◆ INSTRUCTIONS FOR THE TASK
All that is wanted is how many lines in the records below include the string "availableFrom".

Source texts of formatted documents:
..............................

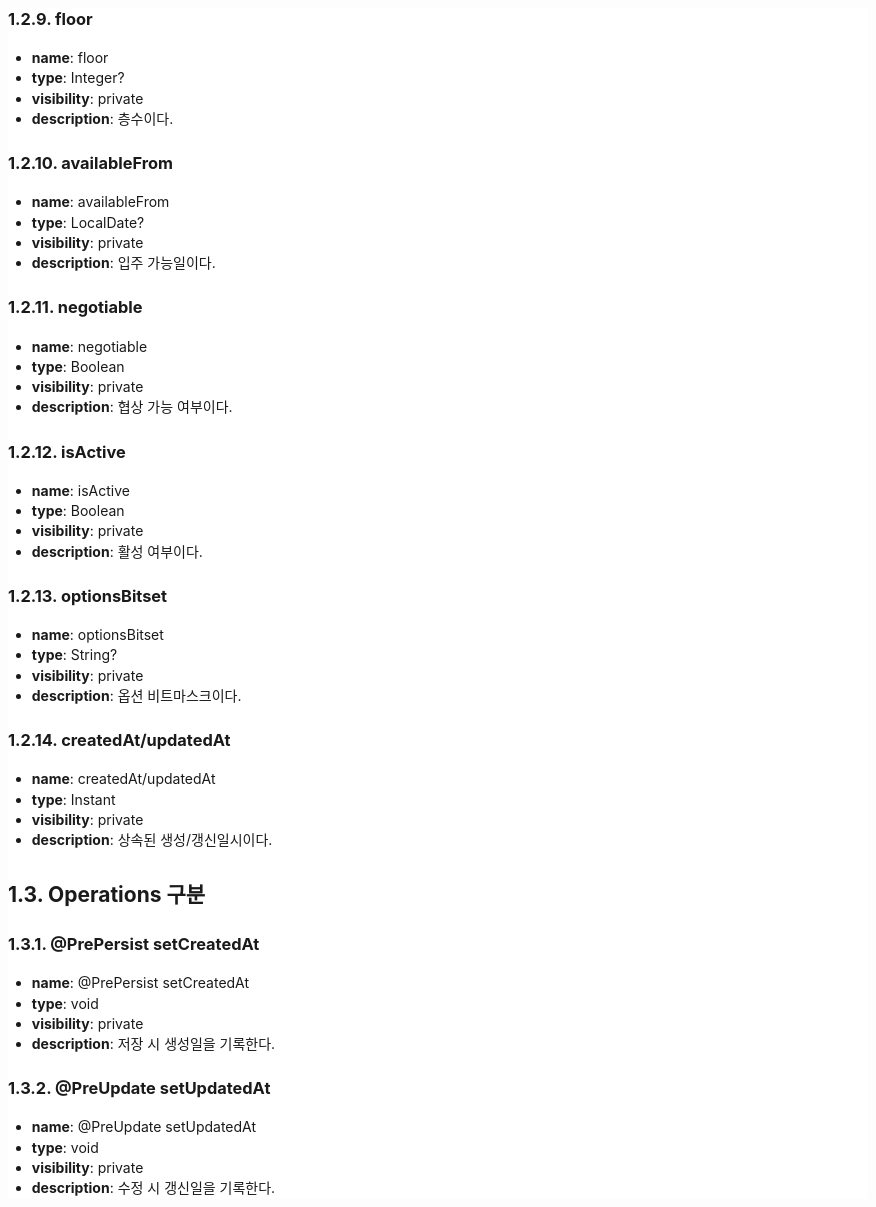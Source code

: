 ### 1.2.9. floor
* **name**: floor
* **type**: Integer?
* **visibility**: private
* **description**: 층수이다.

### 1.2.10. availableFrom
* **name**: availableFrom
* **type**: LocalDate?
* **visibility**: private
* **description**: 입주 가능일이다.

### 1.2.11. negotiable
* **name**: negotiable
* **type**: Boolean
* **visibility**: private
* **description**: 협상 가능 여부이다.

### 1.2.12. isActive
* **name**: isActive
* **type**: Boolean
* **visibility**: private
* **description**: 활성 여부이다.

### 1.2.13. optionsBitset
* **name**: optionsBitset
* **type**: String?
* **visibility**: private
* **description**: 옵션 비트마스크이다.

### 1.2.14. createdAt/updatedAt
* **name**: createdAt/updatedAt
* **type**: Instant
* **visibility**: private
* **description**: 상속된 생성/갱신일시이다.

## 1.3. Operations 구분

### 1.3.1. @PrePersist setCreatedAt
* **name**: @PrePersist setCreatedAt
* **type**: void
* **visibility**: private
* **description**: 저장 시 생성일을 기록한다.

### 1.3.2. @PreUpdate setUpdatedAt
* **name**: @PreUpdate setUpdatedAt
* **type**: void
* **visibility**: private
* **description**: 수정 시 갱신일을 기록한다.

..............................

◆ PROBLEM SOLUTION
2